_AVAILABLE RECORDS_
+--

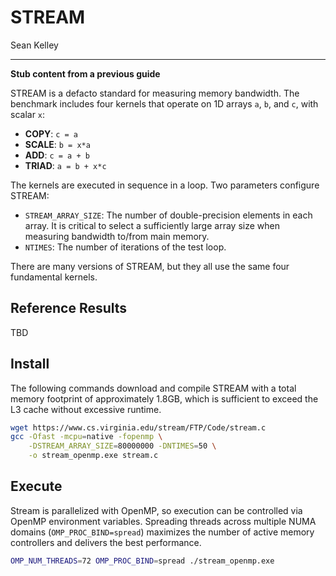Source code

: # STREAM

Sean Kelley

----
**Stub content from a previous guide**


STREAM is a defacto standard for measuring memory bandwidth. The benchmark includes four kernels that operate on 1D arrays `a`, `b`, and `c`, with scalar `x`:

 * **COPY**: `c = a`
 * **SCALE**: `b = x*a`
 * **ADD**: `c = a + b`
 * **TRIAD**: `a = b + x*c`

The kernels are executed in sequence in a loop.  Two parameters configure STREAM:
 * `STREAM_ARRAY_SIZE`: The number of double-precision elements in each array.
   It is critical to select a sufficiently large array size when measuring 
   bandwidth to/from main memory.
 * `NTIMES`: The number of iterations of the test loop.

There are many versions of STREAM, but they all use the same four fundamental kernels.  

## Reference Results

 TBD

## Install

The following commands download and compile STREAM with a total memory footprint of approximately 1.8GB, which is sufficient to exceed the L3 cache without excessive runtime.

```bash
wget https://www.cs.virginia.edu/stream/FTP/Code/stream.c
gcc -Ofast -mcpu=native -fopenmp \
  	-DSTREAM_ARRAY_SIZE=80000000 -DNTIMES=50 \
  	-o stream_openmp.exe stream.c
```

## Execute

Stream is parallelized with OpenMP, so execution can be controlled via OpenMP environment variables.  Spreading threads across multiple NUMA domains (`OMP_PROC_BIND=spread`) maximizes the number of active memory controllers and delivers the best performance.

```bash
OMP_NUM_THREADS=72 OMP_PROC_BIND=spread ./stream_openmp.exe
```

+--

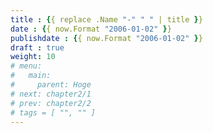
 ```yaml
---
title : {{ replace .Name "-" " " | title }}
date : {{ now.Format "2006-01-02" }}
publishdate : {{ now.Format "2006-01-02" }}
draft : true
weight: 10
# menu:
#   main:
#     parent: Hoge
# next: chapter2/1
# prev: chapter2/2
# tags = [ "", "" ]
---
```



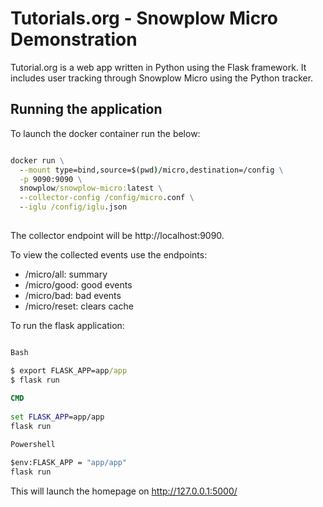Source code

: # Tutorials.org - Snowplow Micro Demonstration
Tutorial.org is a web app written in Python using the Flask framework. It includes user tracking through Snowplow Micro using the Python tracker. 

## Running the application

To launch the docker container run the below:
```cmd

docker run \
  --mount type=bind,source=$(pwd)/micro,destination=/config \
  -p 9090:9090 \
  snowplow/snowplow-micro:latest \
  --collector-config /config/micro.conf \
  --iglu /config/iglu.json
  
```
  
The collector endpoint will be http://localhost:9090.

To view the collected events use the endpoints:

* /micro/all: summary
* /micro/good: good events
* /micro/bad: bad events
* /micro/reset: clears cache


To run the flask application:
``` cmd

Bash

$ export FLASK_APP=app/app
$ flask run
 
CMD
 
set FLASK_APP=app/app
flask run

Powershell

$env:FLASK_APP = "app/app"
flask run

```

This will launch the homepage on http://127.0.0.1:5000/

+--

_TASK PROMPT_
Copy each line above that has the word "docker".

_WRITTEN ANSWER_
To launch the docker container run the below:
docker run \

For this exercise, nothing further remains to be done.